Her study discovered the first evidence that switching between modes occurs dynamically as a result of the demands of the task, and shows that replay is a necessary spatial behavior.
In this study, rats were put in a Z-shaped track and allowed to run at their own pace. At each corner, rats were awarded food if they took the correct path. While the rats paused at the corners, the research team studied the responses of place cells in the brain’s hippocampus. This area is where planning happens and memories are formed. They also analyzed grid cells in the entorhinal cortex, which is important for consolidation.

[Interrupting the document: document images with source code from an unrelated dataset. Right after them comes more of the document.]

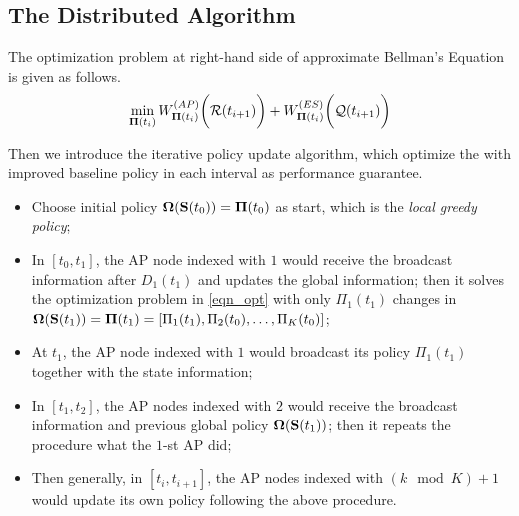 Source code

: \subsection{The Distributed Algorithm}

The optimization problem at right-hand side of approximate Bellman's Equation is given as follows.
\begin{align}
    \min_{\boldsymbol{\Pi}(t_i)} W^{(AP)}_{\boldsymbol{\Pi}(t_i)}\bigg(\mathcal{R}(t_{i+1})\bigg) + W^{(ES)}_{\boldsymbol{\Pi}(t_i)}\bigg(\mathcal{Q}(t_{i+1})\bigg)
    \label{eqn_opt}
\end{align}

Then we introduce the iterative policy update algorithm, which optimize the 
with improved baseline policy in each interval as performance guarantee.
\begin{itemize}
    \item Choose initial policy $\boldsymbol{\Omega}(\mathbf{S}(t_0)) = \boldsymbol{\Pi}(t_0)$ as start, which is the \emph{local greedy policy};
    \item In $[t_0, t_1]$, the AP node indexed with $1$ would receive the broadcast information after $D_1(t_1)$ and updates the global information; then it solves the optimization problem in \ref{eqn_opt} with only $\Pi_{1}(t_1)$ changes in $\boldsymbol{\Omega}(\mathbf{S}(t_1)) = \boldsymbol{\Pi}(t_1) = [\Pi_{1}(t_1), \Pi_{2}(t_0), \dots, \Pi_{K}(t_0)]$;
    \item At $t_1$, the AP node indexed with $1$ would broadcast its policy $\Pi_{1}(t_1)$ together with the state information;
    \item In $[t_1, t_2]$, the AP nodes indexed with $2$ would receive the broadcast information and previous global policy $\boldsymbol{\Omega}(\mathbf{S}(t_1))$; then it repeats the procedure what the $1$-st AP did;
    \item Then generally, in $[t_{i}, t_{i+1}]$, the AP nodes indexed with $(k \mod K)+1$ would update its own policy following the above procedure.
\end{itemize}

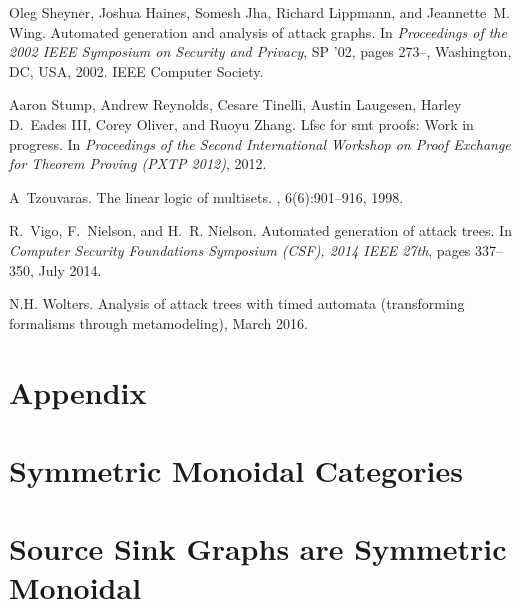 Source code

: \documentclass{sigplanconf}
\begin{document}
\begin{thebibliography}{10}
  Oleg Sheyner, Joshua Haines, Somesh Jha, Richard Lippmann, and Jeannette~M.
  Wing.
  \newblock Automated generation and analysis of attack graphs.
  \newblock In {\em Proceedings of the 2002 IEEE Symposium on Security and
    Privacy}, SP '02, pages 273--, Washington, DC, USA, 2002. IEEE Computer
  Society.

  Aaron Stump, Andrew Reynolds, Cesare Tinelli, Austin Laugesen, Harley D.~Eades
  III, Corey Oliver, and Ruoyu Zhang.
  \newblock Lfsc for smt proofs: Work in progress.
  \newblock In {\em Proceedings of the Second International Workshop on Proof
    Exchange for Theorem Proving (PXTP 2012)}, 2012.

  A~Tzouvaras.
  \newblock The linear logic of multisets.
  , 6(6):901--916, 1998.

  R.~Vigo, F.~Nielson, and H.~R. Nielson.
  \newblock Automated generation of attack trees.
  \newblock In {\em Computer Security Foundations Symposium (CSF), 2014 IEEE
    27th}, pages 337--350, July 2014.

  N.H. {Wolters}.
  \newblock Analysis of attack trees with timed automata (transforming formalisms
  through metamodeling), March 2016.

\end{thebibliography}


\appendix

\section*{Appendix}
\label{sec:appendix}
\section{Symmetric Monoidal Categories}
\label{sec:symmetric_monoidal_categories}


\section{Source Sink Graphs are Symmetric Monoidal}
\label{sec:source_sink_graphs_are_symmetric_monoidal}

\end{document}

The researchers found that when rats had just gotten to the corner or were about to start a new path from the corner, replay in the hippocampus showed navigational planning and decision-making. When the rats rested at corners, replay switched to a state favoring memory consolidation.
“We saw the rats replaying the path they had just taken or the one that they were about to take. The brain was more engaged and task focused and the animals completed the task more successfully as a result,” explains co-author Dr. Caswell Barry of UCL Cell & Developmental Biology.
They found that when rats rested for long periods of time, their replay still happened at the same rate, but it was less focused and the researchers could see that it featured different parts of the track. They concluded that these rats disengaged from the task and had begun to consolidate past experiences. The results showed that rats whose replay focused on the task at hand were better at navigating the track.
While their results didn’t show a causal link between types of replay and rat behavior, they plan on investigating this further. Replay has “important implications in learning, planning and decision making,” says Ólafsdóttir. “Our next step is to find out if we can disrupt or control this process and if so, how it affects behavior.”